Re: [Last-Call] Secdir last call review of draft-ietf-idr-long-lived-gr-05

[Date Prev][Date Next][Thread Prev][Thread Next][Date Index][Thread Index]

 



Hi Valery,

Thanks for your review. Some responses inline below.

> On Jul 4, 2023, at 4:06 AM, Valery Smyslov via Datatracker <noreply@xxxxxxxx> wrote:
> 
> Reviewer: Valery Smyslov
> Review result: Has Issues
> 
> I have reviewed this document as part of the security directorate's
> ongoing effort to review all IETF documents being processed by the
> IESG.  These comments were written primarily for the benefit of the
> security area directors.  Document editors and WG chairs should treat
> these comments just like any other last call comments.
> 
> The document defines a new BGP capability "Long-lived Graceful Restart Capability"
> that allows stale routes to be retained for a longer time than is currently allowed
> by RFC 4724. The document is well written and is easy to understand.

Thank you!

> My concern is that the upper limit for the "Long-lived Stale Time" period is 2^24 - 1 seconds
> (about 194 days) and the document doesn't specify any restrictions for this value.

I’m not sure if this is different from what you meant by “any restrictions”, but Section 4.2 has "These timers MAY be modified by local configuration.” After discussing it with my co-authors, we agree that this is too easy to overlook, and propose to change it to "The timers received in the Long-lived Graceful Restart Capability SHOULD be modifiable by local configuration, which may impose either an upper or a lower bound, or both, on their respective values.” Then, we return to this in our updated Security Considerations section, read on.
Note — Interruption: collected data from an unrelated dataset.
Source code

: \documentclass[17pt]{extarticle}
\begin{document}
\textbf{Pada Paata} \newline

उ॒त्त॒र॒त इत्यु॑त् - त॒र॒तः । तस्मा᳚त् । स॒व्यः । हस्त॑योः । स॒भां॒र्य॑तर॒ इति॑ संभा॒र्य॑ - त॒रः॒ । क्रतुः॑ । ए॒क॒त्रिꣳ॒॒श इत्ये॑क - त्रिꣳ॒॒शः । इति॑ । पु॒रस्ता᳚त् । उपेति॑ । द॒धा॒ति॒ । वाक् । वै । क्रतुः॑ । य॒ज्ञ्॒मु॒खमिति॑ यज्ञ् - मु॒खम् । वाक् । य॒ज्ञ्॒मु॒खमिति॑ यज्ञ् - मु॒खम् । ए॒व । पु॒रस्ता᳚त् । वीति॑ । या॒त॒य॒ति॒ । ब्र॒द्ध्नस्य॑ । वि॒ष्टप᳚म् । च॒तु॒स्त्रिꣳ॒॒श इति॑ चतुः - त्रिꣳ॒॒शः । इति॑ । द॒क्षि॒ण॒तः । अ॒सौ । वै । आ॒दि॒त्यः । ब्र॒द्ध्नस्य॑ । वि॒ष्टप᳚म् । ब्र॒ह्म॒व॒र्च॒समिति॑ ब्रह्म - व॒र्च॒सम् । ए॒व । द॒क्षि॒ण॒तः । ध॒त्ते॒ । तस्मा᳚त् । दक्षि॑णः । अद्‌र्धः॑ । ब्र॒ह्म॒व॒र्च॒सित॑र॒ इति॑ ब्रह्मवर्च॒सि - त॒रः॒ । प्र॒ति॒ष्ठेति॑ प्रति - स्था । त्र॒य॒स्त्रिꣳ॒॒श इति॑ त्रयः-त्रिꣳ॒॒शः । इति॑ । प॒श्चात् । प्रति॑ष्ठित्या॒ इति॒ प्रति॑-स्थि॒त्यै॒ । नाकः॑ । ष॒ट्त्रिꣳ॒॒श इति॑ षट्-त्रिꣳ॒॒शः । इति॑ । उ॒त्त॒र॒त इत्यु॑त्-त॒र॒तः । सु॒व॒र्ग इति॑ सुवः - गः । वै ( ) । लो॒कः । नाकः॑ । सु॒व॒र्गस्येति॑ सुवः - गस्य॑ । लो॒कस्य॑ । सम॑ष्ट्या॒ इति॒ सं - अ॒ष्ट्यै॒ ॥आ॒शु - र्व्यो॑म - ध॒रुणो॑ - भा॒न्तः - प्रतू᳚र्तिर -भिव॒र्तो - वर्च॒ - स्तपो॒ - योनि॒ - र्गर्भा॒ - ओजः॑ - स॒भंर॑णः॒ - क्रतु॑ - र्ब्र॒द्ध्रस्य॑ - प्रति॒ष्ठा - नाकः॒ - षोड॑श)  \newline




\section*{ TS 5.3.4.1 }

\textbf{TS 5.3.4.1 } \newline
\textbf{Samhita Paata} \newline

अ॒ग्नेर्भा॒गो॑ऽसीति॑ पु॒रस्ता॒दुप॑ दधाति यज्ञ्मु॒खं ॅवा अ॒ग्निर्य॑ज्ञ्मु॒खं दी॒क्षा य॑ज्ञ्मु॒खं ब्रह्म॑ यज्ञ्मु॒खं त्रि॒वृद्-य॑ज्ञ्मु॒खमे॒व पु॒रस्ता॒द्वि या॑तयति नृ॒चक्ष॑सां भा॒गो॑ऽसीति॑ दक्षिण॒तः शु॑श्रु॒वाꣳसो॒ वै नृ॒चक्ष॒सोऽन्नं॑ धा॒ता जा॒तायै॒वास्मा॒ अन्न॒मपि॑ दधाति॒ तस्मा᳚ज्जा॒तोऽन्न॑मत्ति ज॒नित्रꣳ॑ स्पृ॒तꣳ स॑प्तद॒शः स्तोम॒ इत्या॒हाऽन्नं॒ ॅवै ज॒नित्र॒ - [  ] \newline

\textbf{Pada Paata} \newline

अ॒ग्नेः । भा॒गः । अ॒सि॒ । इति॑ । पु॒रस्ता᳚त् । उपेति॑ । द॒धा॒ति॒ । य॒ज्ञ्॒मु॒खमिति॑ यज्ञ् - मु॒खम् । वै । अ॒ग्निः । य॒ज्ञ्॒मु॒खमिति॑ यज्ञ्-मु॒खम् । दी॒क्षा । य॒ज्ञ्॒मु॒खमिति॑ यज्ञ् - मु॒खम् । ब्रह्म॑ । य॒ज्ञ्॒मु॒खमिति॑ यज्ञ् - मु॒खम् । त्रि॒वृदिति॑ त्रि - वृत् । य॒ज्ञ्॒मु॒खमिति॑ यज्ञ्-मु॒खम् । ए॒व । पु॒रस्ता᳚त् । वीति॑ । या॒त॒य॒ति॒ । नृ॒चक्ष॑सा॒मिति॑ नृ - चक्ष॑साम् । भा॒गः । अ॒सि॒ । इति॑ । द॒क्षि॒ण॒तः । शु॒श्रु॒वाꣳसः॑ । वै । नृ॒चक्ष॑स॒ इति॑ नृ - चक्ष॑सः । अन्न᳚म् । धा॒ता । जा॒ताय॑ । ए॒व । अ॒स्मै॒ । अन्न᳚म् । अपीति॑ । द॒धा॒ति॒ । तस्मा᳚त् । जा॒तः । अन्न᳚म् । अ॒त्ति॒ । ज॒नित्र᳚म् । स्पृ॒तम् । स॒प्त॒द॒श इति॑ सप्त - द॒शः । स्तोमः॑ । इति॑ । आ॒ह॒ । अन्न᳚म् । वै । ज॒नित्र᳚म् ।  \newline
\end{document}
> It seems to me that having such long lived stale routes may open new possibilities for attackers.
> In particular, a possibility of a resource exhausting for storing a lot of stale routes
> for a very long time leading to a DoS attack come first to my mind.
> This possibility is not mentioned in the Security Considerations.

We worked through several scenarios and as best we can determine, this is adequately covered under "The security implications of the LLGR mechanism defined in this document are akin to those incurred by the maintenance of stale routing information within a network." The outline looks like:

1. To successfully mount a DoS attack against the network, the attacker has to be able to inject a large number of routes. If an attacker can do that, it’s a pre-existing vulnerability, not one created by LLGR.
2. The new vulnerability would be, if the DoS in (1) can be exacerbated by keeping the garbage routes stored in the network even after the attack against the proximate victim has been remediated. 
  2.a. But, if the attack is remediated, for instance by resetting the BGP session from the attacker to the victim (either manually, or as a result of the operation of an automatic defense feature such as max-prefixes), then the routes would promptly be flushed from the network as a consequence of the normal operation of the BGP protocol.
  2.b. So, in order for the attack to succeed, the proximate victim would have to be prevented from withdrawing the routes. Ergo, the attacker would have to have the ability to not only inject routes in (1), but subsequently to silence the victim router (e.g. by crashing it into a non-recoverable state). 
  2.c. Even if that scenario were to be carried out (which implies underlying vulnerabilities probably more concerning than the LLGR resource-exhaustion vulnerability itself) the victim router’s next hop would disappear from the IGP, which would cause the LLGR routes to become non-resolvable, removing them from the FIB. Granted that RIB resources would still be consumed for the duration of the attack or the LLST, whichever is shorter, but in general FIB, not RIB, resources are the bottleneck.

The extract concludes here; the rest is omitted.